##### Data section

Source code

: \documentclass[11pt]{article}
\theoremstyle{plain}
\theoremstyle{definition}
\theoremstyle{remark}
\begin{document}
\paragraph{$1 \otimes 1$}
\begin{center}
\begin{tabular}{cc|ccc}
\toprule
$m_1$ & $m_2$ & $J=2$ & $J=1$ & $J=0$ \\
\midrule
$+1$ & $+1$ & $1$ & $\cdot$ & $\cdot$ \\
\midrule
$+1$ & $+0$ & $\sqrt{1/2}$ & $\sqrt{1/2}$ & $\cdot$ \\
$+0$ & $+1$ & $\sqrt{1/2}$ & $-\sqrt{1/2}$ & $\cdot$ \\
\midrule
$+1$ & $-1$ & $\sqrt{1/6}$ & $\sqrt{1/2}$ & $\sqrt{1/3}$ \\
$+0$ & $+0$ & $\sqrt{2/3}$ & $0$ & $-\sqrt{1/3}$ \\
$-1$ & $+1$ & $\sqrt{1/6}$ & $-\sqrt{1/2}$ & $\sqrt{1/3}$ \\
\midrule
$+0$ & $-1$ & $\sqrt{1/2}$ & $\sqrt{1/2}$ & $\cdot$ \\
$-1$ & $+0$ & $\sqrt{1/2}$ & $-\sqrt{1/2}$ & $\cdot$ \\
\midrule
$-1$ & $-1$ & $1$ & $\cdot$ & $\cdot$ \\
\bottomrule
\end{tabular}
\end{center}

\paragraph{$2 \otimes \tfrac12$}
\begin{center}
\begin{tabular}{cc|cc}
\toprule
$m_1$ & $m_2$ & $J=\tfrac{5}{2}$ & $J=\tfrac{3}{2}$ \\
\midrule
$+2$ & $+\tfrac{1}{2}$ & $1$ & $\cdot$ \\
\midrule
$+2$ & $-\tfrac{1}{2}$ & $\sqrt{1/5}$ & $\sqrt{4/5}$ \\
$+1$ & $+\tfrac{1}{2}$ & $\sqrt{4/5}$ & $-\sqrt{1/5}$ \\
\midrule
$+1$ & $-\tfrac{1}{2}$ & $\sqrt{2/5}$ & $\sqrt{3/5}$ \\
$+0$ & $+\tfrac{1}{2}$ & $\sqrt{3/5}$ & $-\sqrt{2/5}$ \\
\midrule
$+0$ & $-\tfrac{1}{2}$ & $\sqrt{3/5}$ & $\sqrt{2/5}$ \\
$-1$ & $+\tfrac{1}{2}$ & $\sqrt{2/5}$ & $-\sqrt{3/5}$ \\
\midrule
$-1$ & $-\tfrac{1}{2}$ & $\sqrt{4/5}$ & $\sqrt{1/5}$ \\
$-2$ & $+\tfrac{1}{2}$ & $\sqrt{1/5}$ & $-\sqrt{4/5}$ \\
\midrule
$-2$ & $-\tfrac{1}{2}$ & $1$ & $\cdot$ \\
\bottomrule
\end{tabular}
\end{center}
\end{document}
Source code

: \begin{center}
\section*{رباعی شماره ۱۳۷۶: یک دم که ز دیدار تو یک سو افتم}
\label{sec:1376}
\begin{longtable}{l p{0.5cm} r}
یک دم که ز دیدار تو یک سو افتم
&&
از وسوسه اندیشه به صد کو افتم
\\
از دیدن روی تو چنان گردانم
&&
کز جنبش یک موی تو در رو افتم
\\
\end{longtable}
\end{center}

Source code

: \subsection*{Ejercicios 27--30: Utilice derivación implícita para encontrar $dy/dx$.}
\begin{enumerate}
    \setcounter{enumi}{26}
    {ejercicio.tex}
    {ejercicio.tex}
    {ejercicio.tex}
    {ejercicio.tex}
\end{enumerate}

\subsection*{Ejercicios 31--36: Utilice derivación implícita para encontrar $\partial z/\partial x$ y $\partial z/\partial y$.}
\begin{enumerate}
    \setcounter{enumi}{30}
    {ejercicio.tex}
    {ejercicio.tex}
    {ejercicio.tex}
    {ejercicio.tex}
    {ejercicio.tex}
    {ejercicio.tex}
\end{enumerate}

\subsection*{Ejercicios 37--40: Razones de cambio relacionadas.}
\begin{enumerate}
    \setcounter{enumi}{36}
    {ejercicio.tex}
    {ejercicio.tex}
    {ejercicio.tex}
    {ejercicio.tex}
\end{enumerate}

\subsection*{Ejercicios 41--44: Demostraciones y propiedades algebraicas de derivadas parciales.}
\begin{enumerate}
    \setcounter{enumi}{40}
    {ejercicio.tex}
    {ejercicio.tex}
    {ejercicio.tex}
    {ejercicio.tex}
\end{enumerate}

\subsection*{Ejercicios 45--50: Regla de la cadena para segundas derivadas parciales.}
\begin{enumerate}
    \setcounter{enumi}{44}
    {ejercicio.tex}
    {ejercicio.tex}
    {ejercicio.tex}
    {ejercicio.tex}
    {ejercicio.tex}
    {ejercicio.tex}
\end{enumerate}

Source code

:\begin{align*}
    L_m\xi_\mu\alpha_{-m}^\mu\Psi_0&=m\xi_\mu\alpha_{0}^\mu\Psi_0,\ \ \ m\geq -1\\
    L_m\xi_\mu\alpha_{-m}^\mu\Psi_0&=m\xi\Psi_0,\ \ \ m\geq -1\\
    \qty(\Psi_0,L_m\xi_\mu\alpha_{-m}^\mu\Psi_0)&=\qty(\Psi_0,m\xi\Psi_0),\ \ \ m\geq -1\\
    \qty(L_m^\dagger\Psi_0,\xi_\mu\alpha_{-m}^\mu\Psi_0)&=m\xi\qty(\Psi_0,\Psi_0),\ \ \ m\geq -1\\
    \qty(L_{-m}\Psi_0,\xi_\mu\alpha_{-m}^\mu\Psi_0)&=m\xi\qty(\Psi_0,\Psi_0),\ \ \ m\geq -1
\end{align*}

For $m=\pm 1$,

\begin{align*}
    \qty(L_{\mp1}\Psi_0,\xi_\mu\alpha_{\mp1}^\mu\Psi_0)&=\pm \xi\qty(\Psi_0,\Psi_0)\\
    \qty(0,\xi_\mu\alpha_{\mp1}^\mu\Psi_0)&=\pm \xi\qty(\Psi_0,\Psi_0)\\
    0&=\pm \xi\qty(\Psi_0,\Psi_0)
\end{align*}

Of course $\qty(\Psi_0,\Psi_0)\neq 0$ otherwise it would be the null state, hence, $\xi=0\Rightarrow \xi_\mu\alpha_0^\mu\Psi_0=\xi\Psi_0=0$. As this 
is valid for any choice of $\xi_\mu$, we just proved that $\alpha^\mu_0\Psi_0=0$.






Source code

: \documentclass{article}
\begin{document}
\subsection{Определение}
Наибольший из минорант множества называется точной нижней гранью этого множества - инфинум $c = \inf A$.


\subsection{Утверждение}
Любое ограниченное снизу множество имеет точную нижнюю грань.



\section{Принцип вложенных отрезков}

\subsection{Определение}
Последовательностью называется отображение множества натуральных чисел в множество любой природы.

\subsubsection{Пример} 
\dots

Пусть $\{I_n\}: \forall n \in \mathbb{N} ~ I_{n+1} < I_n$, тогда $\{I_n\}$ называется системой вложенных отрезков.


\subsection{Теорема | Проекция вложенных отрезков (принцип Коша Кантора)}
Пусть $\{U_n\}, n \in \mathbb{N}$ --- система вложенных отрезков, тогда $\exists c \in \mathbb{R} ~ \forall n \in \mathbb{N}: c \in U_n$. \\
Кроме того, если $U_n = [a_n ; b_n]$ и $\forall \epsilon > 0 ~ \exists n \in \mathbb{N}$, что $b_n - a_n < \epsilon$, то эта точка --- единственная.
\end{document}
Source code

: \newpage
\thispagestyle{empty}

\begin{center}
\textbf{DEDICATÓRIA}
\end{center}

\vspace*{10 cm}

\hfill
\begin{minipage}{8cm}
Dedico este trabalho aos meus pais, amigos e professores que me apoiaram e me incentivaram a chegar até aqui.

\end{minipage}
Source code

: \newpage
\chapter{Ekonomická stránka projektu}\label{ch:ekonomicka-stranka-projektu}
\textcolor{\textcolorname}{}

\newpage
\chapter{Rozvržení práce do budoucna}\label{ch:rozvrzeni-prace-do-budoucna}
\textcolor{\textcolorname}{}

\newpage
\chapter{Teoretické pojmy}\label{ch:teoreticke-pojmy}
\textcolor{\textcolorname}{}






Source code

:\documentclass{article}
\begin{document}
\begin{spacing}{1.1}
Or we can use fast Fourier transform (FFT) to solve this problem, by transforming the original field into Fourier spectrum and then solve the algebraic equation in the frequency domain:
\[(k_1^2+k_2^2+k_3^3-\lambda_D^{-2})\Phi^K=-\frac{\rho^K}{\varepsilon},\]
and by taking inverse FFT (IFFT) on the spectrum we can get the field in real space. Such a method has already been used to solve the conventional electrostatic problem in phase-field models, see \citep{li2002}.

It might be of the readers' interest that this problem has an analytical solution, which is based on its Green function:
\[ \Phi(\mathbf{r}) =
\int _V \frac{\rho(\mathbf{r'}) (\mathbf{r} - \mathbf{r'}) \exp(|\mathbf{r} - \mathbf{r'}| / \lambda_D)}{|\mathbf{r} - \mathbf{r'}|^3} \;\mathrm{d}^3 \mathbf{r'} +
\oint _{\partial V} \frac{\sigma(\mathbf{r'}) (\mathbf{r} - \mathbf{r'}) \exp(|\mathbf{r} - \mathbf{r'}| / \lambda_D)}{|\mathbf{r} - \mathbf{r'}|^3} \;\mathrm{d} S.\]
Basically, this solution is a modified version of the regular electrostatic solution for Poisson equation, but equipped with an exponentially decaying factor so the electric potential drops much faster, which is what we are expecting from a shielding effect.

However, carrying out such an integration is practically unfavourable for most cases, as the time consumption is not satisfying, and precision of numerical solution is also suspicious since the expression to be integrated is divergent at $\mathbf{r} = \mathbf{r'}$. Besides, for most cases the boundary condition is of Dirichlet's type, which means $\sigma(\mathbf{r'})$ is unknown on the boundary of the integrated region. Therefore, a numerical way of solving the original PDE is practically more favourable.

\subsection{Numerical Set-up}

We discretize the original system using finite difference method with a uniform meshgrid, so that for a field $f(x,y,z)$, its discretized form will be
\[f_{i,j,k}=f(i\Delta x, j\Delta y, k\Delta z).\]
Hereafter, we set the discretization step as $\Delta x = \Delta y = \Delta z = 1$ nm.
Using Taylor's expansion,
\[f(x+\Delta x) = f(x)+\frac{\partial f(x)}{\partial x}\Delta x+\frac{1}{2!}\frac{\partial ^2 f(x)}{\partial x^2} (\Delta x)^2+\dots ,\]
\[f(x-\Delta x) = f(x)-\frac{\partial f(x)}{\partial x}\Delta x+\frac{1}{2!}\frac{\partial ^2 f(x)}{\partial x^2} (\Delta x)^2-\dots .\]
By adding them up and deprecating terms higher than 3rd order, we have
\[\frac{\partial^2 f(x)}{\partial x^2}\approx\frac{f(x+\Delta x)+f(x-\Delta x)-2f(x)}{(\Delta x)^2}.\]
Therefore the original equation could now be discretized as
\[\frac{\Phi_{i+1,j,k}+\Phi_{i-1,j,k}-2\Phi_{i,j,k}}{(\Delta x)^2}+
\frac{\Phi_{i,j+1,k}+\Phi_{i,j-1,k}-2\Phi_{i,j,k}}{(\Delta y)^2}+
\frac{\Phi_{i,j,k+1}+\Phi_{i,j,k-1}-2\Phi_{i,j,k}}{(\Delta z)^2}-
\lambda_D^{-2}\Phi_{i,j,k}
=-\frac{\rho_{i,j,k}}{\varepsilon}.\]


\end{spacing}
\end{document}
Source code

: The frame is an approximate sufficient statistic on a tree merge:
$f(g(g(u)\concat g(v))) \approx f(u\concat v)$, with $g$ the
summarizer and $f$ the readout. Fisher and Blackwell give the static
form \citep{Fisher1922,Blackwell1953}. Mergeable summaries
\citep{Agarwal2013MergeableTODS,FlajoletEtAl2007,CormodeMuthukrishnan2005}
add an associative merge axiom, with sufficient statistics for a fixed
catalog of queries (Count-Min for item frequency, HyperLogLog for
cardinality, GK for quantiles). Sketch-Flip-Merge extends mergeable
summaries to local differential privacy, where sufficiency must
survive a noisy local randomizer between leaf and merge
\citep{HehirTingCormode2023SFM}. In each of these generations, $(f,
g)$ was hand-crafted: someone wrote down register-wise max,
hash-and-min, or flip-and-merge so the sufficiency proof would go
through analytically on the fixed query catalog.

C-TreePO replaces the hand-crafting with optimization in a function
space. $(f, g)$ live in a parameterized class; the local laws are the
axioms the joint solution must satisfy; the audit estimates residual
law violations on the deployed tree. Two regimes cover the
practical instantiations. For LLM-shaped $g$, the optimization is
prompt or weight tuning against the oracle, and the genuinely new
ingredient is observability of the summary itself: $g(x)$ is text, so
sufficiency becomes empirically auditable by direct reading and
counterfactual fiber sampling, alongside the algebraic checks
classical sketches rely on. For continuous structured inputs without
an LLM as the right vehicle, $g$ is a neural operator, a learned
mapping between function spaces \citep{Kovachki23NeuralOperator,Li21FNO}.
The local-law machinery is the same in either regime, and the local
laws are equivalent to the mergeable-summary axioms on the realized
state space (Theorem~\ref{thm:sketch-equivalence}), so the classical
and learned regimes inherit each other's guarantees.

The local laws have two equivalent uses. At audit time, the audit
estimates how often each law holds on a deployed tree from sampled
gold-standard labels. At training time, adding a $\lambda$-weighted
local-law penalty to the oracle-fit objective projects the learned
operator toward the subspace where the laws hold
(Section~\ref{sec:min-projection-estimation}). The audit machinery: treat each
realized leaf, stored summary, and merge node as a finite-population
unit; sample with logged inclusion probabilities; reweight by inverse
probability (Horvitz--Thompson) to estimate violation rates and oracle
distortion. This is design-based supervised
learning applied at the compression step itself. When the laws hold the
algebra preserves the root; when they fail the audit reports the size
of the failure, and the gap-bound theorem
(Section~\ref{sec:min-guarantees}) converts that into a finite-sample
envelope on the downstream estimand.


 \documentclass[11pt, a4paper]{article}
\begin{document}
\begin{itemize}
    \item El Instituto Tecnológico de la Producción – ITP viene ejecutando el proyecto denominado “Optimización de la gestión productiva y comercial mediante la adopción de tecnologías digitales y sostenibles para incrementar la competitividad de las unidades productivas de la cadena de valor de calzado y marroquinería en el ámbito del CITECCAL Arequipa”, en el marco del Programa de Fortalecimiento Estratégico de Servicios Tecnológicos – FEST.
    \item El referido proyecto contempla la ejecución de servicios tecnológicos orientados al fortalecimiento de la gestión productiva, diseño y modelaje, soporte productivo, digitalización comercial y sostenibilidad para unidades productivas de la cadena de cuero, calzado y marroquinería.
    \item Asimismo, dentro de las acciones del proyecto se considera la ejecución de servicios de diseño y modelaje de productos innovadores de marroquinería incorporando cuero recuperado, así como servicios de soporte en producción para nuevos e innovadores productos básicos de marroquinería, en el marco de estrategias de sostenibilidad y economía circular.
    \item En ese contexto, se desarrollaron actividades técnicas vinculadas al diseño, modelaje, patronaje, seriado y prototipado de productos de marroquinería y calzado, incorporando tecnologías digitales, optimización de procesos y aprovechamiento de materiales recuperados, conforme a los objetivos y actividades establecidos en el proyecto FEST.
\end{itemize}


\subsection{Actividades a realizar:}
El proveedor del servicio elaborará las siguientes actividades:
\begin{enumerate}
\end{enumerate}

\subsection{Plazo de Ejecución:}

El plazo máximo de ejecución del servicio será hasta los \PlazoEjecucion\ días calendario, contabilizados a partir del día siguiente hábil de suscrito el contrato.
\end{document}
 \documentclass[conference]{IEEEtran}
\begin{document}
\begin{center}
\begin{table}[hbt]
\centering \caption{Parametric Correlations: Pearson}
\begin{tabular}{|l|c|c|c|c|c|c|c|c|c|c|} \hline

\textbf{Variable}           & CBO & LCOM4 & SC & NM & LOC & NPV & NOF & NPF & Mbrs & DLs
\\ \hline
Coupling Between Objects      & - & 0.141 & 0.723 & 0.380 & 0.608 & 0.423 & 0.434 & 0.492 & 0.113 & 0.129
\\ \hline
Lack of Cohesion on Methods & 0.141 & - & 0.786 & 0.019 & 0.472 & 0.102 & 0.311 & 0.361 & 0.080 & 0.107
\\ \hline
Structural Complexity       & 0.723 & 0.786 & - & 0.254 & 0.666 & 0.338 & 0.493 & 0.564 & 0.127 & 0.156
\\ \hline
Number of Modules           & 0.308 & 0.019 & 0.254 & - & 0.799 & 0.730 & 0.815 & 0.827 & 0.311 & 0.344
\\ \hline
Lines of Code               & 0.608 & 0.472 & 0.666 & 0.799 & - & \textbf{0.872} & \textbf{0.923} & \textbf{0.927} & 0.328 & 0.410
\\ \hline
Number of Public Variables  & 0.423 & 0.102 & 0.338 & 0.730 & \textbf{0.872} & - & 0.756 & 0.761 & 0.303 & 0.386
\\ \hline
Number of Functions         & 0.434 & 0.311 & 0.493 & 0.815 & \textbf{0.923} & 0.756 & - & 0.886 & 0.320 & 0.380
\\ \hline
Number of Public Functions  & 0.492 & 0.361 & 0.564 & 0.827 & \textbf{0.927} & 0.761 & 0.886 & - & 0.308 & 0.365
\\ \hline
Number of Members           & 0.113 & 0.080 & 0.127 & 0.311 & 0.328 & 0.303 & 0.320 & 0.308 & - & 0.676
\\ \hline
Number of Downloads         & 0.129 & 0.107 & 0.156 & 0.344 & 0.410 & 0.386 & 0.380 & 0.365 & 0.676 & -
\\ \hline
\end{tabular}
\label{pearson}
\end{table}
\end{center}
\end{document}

##########

__What is needed__.
Scan the listing for the word "encontrar". Copy every line in which it appears.

__Expected answer__.
: \subsection*{Ejercicios 27--30: Utilice derivación implícita para encontrar $dy/dx$.}
\subsection*{Ejercicios 31--36: Utilice derivación implícita para encontrar $\partial z/\partial x$ y $\partial z/\partial y$.}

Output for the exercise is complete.